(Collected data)
☆ ☆ ☆

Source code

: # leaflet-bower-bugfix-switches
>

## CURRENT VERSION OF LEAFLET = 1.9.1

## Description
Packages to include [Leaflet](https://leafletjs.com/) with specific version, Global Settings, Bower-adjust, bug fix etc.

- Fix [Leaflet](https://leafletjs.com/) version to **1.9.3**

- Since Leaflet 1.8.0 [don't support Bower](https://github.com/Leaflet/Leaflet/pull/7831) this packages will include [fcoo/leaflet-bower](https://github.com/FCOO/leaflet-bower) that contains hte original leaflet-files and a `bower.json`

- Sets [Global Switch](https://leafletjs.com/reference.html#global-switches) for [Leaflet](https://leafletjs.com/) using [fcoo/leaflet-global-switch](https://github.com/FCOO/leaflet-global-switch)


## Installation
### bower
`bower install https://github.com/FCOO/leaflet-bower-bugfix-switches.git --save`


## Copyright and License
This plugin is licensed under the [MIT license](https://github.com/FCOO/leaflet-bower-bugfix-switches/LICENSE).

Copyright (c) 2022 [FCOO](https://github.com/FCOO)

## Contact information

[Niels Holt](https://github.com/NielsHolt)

☆ ☆ ☆

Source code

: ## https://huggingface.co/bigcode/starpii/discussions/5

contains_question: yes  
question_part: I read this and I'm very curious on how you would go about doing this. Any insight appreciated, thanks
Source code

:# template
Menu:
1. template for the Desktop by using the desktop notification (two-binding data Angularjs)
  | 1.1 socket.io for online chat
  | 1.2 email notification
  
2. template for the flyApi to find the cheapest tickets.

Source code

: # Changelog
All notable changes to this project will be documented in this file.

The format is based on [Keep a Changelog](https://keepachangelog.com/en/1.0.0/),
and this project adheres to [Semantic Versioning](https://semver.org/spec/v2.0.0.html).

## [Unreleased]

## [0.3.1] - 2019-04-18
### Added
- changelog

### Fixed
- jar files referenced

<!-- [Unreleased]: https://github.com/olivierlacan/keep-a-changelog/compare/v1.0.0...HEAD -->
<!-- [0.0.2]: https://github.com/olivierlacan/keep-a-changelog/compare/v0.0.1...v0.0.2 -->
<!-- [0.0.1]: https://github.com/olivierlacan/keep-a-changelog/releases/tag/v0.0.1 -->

☆ ☆ ☆

# [Exercise instructions]
The answer is the lines above between the line holding "1. template for" and the line holding "- jar files referenced", inclusive, each written out exactly, and no others.

# [Response for this exercise]
1. template for the Desktop by using the desktop notification (two-binding data Angularjs)
  | 1.1 socket.io for online chat
  | 1.2 email notification
  
2. template for the flyApi to find the cheapest tickets.

Source code

: # Changelog
All notable changes to this project will be documented in this file.

The format is based on [Keep a Changelog](https://keepachangelog.com/en/1.0.0/),
and this project adheres to [Semantic Versioning](https://semver.org/spec/v2.0.0.html).

## [Unreleased]

## [0.3.1] - 2019-04-18
### Added
- changelog

### Fixed
- jar files referenced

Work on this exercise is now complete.